(Requirement) Give every entry again precisely as it appears.

BEGIN

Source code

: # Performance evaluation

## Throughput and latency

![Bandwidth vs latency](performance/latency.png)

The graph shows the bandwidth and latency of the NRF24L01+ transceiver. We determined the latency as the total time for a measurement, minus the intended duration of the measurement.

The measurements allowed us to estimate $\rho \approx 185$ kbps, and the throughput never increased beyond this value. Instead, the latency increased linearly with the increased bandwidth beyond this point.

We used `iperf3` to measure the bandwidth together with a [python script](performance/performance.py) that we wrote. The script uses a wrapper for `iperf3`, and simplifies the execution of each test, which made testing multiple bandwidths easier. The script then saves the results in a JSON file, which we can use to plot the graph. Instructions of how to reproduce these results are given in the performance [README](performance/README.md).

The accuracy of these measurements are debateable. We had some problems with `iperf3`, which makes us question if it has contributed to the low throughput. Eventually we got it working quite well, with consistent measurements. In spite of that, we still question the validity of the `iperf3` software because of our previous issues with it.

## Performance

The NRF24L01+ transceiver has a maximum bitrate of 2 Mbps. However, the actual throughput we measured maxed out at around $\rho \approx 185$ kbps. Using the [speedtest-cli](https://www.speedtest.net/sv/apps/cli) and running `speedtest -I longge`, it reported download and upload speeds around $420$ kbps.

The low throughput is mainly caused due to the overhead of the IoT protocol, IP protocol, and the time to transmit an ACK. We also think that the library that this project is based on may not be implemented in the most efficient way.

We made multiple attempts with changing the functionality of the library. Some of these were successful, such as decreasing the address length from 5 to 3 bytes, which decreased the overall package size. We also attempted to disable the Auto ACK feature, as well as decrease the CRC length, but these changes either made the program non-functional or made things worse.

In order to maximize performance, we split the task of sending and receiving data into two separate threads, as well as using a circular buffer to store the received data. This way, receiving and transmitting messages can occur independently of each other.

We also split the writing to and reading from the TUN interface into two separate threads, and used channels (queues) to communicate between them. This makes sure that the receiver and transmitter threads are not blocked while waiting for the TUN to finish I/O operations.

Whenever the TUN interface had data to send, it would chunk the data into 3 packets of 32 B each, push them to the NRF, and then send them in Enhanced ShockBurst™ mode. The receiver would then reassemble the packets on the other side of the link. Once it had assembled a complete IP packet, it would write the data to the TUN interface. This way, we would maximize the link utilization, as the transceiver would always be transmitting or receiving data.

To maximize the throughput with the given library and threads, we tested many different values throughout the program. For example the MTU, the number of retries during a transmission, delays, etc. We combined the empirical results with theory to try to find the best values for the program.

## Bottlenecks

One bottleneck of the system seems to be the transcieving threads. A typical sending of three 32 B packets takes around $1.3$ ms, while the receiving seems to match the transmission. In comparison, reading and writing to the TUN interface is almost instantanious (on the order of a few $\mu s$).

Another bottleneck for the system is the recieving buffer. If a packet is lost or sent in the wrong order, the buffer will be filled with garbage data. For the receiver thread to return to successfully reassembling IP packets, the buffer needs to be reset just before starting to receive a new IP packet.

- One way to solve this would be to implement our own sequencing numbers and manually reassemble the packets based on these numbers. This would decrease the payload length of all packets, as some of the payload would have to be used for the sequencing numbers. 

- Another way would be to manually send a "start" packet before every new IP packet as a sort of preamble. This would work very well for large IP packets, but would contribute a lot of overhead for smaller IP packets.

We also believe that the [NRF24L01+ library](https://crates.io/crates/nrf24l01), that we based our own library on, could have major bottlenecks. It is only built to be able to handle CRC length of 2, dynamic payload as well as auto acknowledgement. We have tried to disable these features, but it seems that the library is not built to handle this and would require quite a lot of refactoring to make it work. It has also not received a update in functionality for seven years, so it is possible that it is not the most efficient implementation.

END

(Answer for the task)
Source code

: # Performance evaluation

## Throughput and latency

![Bandwidth vs latency](performance/latency.png)

The graph shows the bandwidth and latency of the NRF24L01+ transceiver. We determined the latency as the total time for a measurement, minus the intended duration of the measurement.

The measurements allowed us to estimate $\rho \approx 185$ kbps, and the throughput never increased beyond this value. Instead, the latency increased linearly with the increased bandwidth beyond this point.

We used `iperf3` to measure the bandwidth together with a [python script](performance/performance.py) that we wrote. The script uses a wrapper for `iperf3`, and simplifies the execution of each test, which made testing multiple bandwidths easier. The script then saves the results in a JSON file, which we can use to plot the graph. Instructions of how to reproduce these results are given in the performance [README](performance/README.md).

The accuracy of these measurements are debateable. We had some problems with `iperf3`, which makes us question if it has contributed to the low throughput. Eventually we got it working quite well, with consistent measurements. In spite of that, we still question the validity of the `iperf3` software because of our previous issues with it.

## Performance

The NRF24L01+ transceiver has a maximum bitrate of 2 Mbps. However, the actual throughput we measured maxed out at around $\rho \approx 185$ kbps. Using the [speedtest-cli](https://www.speedtest.net/sv/apps/cli) and running `speedtest -I longge`, it reported download and upload speeds around $420$ kbps.

The low throughput is mainly caused due to the overhead of the IoT protocol, IP protocol, and the time to transmit an ACK. We also think that the library that this project is based on may not be implemented in the most efficient way.

We made multiple attempts with changing the functionality of the library. Some of these were successful, such as decreasing the address length from 5 to 3 bytes, which decreased the overall package size. We also attempted to disable the Auto ACK feature, as well as decrease the CRC length, but these changes either made the program non-functional or made things worse.

In order to maximize performance, we split the task of sending and receiving data into two separate threads, as well as using a circular buffer to store the received data. This way, receiving and transmitting messages can occur independently of each other.

We also split the writing to and reading from the TUN interface into two separate threads, and used channels (queues) to communicate between them. This makes sure that the receiver and transmitter threads are not blocked while waiting for the TUN to finish I/O operations.

Whenever the TUN interface had data to send, it would chunk the data into 3 packets of 32 B each, push them to the NRF, and then send them in Enhanced ShockBurst™ mode. The receiver would then reassemble the packets on the other side of the link. Once it had assembled a complete IP packet, it would write the data to the TUN interface. This way, we would maximize the link utilization, as the transceiver would always be transmitting or receiving data.

To maximize the throughput with the given library and threads, we tested many different values throughout the program. For example the MTU, the number of retries during a transmission, delays, etc. We combined the empirical results with theory to try to find the best values for the program.

## Bottlenecks

One bottleneck of the system seems to be the transcieving threads. A typical sending of three 32 B packets takes around $1.3$ ms, while the receiving seems to match the transmission. In comparison, reading and writing to the TUN interface is almost instantanious (on the order of a few $\mu s$).

Another bottleneck for the system is the recieving buffer. If a packet is lost or sent in the wrong order, the buffer will be filled with garbage data. For the receiver thread to return to successfully reassembling IP packets, the buffer needs to be reset just before starting to receive a new IP packet.

- One way to solve this would be to implement our own sequencing numbers and manually reassemble the packets based on these numbers. This would decrease the payload length of all packets, as some of the payload would have to be used for the sequencing numbers. 

- Another way would be to manually send a "start" packet before every new IP packet as a sort of preamble. This would work very well for large IP packets, but would contribute a lot of overhead for smaller IP packets.

We also believe that the [NRF24L01+ library](https://crates.io/crates/nrf24l01), that we based our own library on, could have major bottlenecks. It is only built to be able to handle CRC length of 2, dynamic payload as well as auto acknowledgement. We have tried to disable these features, but it seems that the library is not built to handle this and would require quite a lot of refactoring to make it work. It has also not received a update in functionality for seven years, so it is possible that it is not the most efficient implementation.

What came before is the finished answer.